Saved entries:
_ _ _ _ _

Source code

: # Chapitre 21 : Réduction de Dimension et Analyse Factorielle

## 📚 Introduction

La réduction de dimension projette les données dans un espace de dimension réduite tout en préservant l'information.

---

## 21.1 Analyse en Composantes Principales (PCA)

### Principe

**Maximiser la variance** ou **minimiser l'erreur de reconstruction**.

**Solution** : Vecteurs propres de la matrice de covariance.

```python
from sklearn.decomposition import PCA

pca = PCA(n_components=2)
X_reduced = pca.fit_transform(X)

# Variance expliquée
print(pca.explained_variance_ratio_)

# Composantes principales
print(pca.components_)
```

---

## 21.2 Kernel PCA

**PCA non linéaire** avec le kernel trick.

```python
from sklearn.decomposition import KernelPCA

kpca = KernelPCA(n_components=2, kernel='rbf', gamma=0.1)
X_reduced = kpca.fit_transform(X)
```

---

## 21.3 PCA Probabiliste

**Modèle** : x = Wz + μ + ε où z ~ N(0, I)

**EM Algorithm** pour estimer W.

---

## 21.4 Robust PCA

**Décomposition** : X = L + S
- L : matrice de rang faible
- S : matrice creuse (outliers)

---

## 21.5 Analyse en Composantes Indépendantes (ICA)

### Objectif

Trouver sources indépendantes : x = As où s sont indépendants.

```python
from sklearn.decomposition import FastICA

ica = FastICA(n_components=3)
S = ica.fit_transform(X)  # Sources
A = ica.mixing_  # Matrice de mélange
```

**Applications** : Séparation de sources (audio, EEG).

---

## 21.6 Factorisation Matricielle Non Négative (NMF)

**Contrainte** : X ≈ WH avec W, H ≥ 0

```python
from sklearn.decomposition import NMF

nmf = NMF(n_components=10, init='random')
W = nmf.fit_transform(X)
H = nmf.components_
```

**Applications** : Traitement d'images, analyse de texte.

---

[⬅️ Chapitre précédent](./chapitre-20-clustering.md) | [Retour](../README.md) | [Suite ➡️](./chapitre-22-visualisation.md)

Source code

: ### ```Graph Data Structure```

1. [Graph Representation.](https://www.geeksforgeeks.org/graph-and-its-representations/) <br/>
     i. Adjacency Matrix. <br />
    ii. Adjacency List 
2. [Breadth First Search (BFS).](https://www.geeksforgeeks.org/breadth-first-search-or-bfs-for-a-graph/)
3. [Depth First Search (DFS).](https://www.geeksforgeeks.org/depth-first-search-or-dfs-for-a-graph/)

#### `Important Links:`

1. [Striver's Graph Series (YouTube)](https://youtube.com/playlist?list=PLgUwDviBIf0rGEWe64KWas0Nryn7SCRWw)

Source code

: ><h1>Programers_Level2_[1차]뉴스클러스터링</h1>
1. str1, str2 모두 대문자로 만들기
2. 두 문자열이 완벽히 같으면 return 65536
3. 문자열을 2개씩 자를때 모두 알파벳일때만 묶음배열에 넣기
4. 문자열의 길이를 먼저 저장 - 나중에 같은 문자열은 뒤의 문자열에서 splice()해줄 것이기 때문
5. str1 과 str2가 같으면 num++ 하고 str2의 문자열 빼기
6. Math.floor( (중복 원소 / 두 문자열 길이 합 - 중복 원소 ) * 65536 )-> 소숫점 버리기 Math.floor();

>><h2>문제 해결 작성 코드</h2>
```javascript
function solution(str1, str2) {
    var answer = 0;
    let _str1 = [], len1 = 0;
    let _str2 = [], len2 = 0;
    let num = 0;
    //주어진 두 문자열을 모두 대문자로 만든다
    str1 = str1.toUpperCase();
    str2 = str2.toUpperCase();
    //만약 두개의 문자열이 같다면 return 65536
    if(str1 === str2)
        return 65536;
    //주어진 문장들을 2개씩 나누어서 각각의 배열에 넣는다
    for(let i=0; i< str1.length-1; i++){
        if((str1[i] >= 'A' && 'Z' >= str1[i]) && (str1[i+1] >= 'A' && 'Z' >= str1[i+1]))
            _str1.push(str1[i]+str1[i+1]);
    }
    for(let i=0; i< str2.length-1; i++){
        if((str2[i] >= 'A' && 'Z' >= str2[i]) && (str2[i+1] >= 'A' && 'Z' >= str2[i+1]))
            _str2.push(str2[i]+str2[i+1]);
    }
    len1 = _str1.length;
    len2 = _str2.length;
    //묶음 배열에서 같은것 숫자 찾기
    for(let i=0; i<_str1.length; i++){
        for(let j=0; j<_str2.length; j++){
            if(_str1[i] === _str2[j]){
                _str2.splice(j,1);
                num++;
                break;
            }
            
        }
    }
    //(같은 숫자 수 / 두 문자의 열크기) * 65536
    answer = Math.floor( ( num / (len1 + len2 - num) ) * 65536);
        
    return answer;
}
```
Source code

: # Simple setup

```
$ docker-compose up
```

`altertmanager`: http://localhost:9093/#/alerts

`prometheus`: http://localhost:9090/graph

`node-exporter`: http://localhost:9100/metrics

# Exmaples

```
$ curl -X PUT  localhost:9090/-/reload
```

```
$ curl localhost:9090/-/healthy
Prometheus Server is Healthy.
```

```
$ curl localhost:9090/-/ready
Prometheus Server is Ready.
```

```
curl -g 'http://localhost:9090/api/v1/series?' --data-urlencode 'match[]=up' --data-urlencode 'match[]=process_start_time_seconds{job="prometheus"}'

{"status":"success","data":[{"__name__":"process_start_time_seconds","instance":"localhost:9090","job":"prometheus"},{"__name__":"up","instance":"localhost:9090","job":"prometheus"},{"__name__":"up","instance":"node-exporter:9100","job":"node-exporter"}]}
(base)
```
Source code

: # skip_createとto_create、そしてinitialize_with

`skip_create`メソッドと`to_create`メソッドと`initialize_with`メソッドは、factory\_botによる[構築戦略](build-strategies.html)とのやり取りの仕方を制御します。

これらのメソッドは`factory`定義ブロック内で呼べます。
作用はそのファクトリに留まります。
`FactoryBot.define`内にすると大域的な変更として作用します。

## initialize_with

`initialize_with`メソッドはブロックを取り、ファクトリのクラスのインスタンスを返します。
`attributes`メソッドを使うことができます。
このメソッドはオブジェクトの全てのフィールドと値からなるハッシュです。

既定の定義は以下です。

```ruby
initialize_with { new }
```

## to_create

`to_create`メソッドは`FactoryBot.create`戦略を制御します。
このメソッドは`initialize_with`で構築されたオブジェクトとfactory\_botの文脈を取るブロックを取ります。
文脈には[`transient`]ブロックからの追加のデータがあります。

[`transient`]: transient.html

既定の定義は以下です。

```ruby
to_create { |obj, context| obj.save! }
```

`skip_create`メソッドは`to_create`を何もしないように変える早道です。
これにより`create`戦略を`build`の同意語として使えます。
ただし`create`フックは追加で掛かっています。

_ _ _ _ _

→ Description of the task
Transcribe the lines from the first line of the records through the line that contains "l'erreur de reconstruction**.", both included, and add nothing else.

→ Response to this task
Source code

: # Chapitre 21 : Réduction de Dimension et Analyse Factorielle

## 📚 Introduction

La réduction de dimension projette les données dans un espace de dimension réduite tout en préservant l'information.

---

## 21.1 Analyse en Composantes Principales (PCA)

### Principe

**Maximiser la variance** ou **minimiser l'erreur de reconstruction**.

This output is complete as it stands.